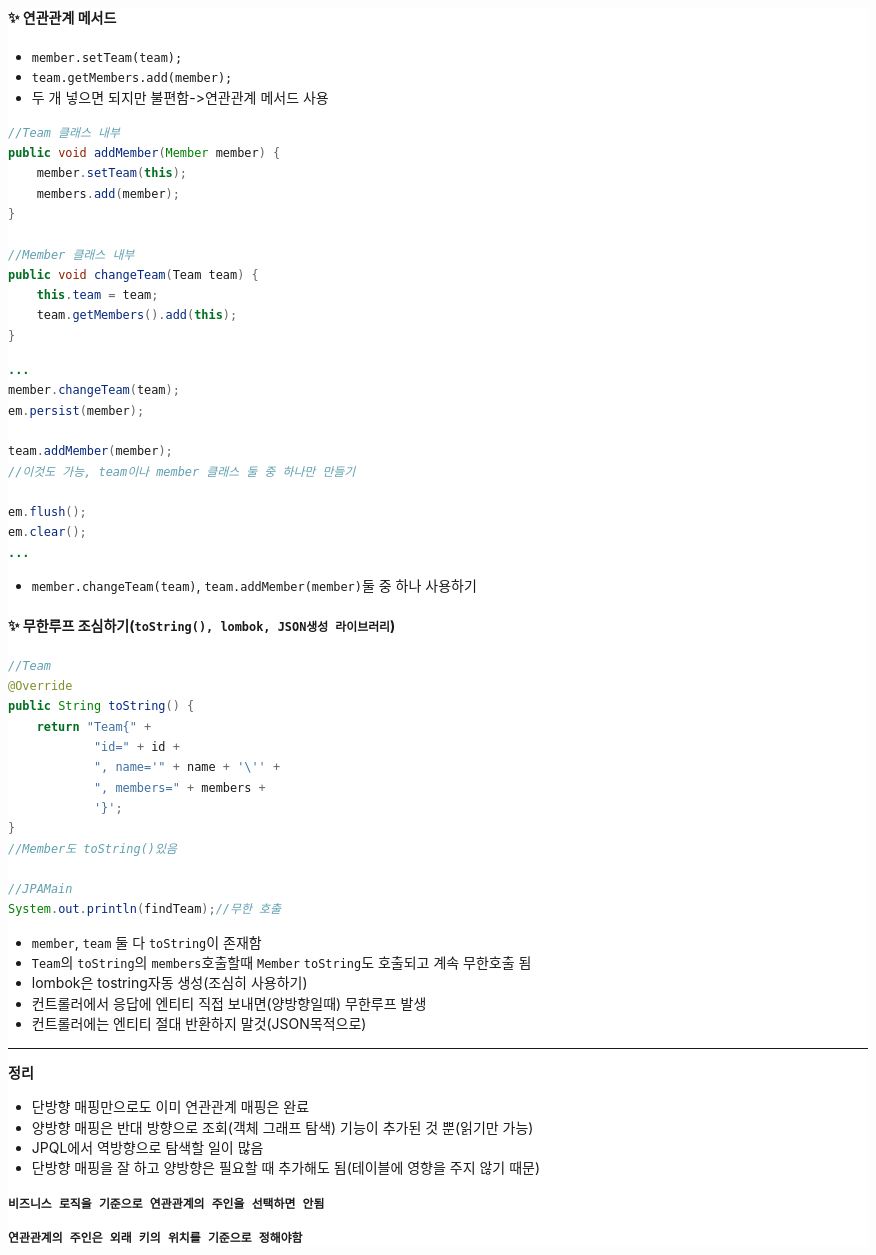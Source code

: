 
#### ✨ 연관관계 메서드
- `member.setTeam(team);`
- `team.getMembers.add(member);`
- 두 개 넣으면 되지만 불편함->연관관계 메서드 사용
```java
//Team 클래스 내부
public void addMember(Member member) {
    member.setTeam(this);
    members.add(member);
}

//Member 클래스 내부
public void changeTeam(Team team) {
    this.team = team;
    team.getMembers().add(this);
}
```

```java
...
member.changeTeam(team);
em.persist(member);

team.addMember(member);   
//이것도 가능, team이나 member 클래스 둘 중 하나만 만들기

em.flush();
em.clear();
...
```
- `member.changeTeam(team)`, `team.addMember(member)`둘 중 하나 사용하기

#### ✨ 무한루프 조심하기(`toString(), lombok, JSON생성 라이브러리`)
```java
//Team
@Override
public String toString() {
    return "Team{" +
            "id=" + id +
            ", name='" + name + '\'' +
            ", members=" + members + 
            '}';
}
//Member도 toString()있음

//JPAMain
System.out.println(findTeam);//무한 호출
```
 - `member`, `team` 둘 다 `toString`이 존재함
 - `Team`의 `toString`의 `members`호출할때 `Member` `toString`도 호출되고 계속 무한호출 됨
 - lombok은 tostring자동 생성(조심히 사용하기)
 - 컨트롤러에서 응답에 엔티티 직접 보내면(양방향일때) 무한루프 발생
 - 컨트롤러에는 엔티티 절대 반환하지 말것(JSON목적으로)

---
**정리**
- 단방향 매핑만으로도 이미 연관관계 매핑은 완료
- 양방향 매핑은 반대 방향으로 조회(객체 그래프 탐색) 기능이 추가된 것 뿐(읽기만 가능)
- JPQL에서 역방향으로 탐색할 일이 많음
- 단방향 매핑을 잘 하고 양방향은 필요할 때 추가해도 됨(테이블에 영향을 주지 않기 때문)

**`비즈니스 로직을 기준으로 연관관계의 주인을 선택하면 안됨`**

**`연관관계의 주인은 외래 키의 위치를 기준으로 정해야함`**
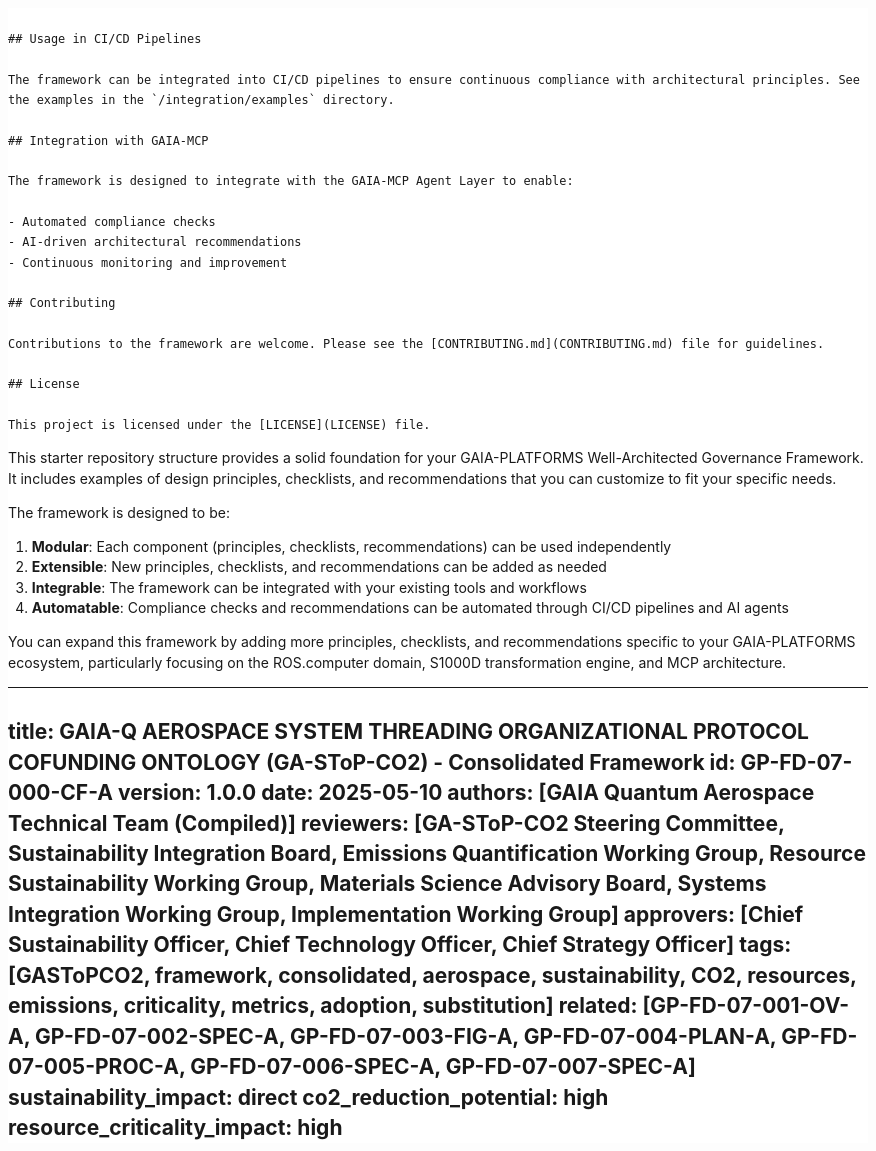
 ```plaintext

## Usage in CI/CD Pipelines

The framework can be integrated into CI/CD pipelines to ensure continuous compliance with architectural principles. See the examples in the `/integration/examples` directory.

## Integration with GAIA-MCP

The framework is designed to integrate with the GAIA-MCP Agent Layer to enable:

- Automated compliance checks
- AI-driven architectural recommendations
- Continuous monitoring and improvement

## Contributing

Contributions to the framework are welcome. Please see the [CONTRIBUTING.md](CONTRIBUTING.md) file for guidelines.

## License

This project is licensed under the [LICENSE](LICENSE) file.
```

This starter repository structure provides a solid foundation for your GAIA-PLATFORMS Well-Architected Governance Framework. It includes examples of design principles, checklists, and recommendations that you can customize to fit your specific needs.

The framework is designed to be:

1. **Modular**: Each component (principles, checklists, recommendations) can be used independently
2. **Extensible**: New principles, checklists, and recommendations can be added as needed
3. **Integrable**: The framework can be integrated with your existing tools and workflows
4. **Automatable**: Compliance checks and recommendations can be automated through CI/CD pipelines and AI agents


You can expand this framework by adding more principles, checklists, and recommendations specific to your GAIA-PLATFORMS ecosystem, particularly focusing on the ROS.computer domain, S1000D transformation engine, and MCP architecture.

---
title: GAIA-Q AEROSPACE SYSTEM THREADING ORGANIZATIONAL PROTOCOL COFUNDING ONTOLOGY (GA-SToP-CO2) - Consolidated Framework
id: GP-FD-07-000-CF-A
version: 1.0.0
date: 2025-05-10
authors: [GAIA Quantum Aerospace Technical Team (Compiled)]
reviewers: [GA-SToP-CO2 Steering Committee, Sustainability Integration Board, Emissions Quantification Working Group, Resource Sustainability Working Group, Materials Science Advisory Board, Systems Integration Working Group, Implementation Working Group]
approvers: [Chief Sustainability Officer, Chief Technology Officer, Chief Strategy Officer]
tags: [GASToPCO2, framework, consolidated, aerospace, sustainability, CO2, resources, emissions, criticality, metrics, adoption, substitution]
related: [GP-FD-07-001-OV-A, GP-FD-07-002-SPEC-A, GP-FD-07-003-FIG-A, GP-FD-07-004-PLAN-A, GP-FD-07-005-PROC-A, GP-FD-07-006-SPEC-A, GP-FD-07-007-SPEC-A]
sustainability_impact: direct
co2_reduction_potential: high
resource_criticality_impact: high
---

## WHAT THIS TASK INVOLVES
What are the lines from the one with "authors: [GAIA Quantum" through the last line of the records above? Quote them exactly and add nothing.

## SOLVED EXERCISE
authors: [GAIA Quantum Aerospace Technical Team (Compiled)]
reviewers: [GA-SToP-CO2 Steering Committee, Sustainability Integration Board, Emissions Quantification Working Group, Resource Sustainability Working Group, Materials Science Advisory Board, Systems Integration Working Group, Implementation Working Group]
approvers: [Chief Sustainability Officer, Chief Technology Officer, Chief Strategy Officer]
tags: [GASToPCO2, framework, consolidated, aerospace, sustainability, CO2, resources, emissions, criticality, metrics, adoption, substitution]
related: [GP-FD-07-001-OV-A, GP-FD-07-002-SPEC-A, GP-FD-07-003-FIG-A, GP-FD-07-004-PLAN-A, GP-FD-07-005-PROC-A, GP-FD-07-006-SPEC-A, GP-FD-07-007-SPEC-A]
sustainability_impact: direct
co2_reduction_potential: high
resource_criticality_impact: high
---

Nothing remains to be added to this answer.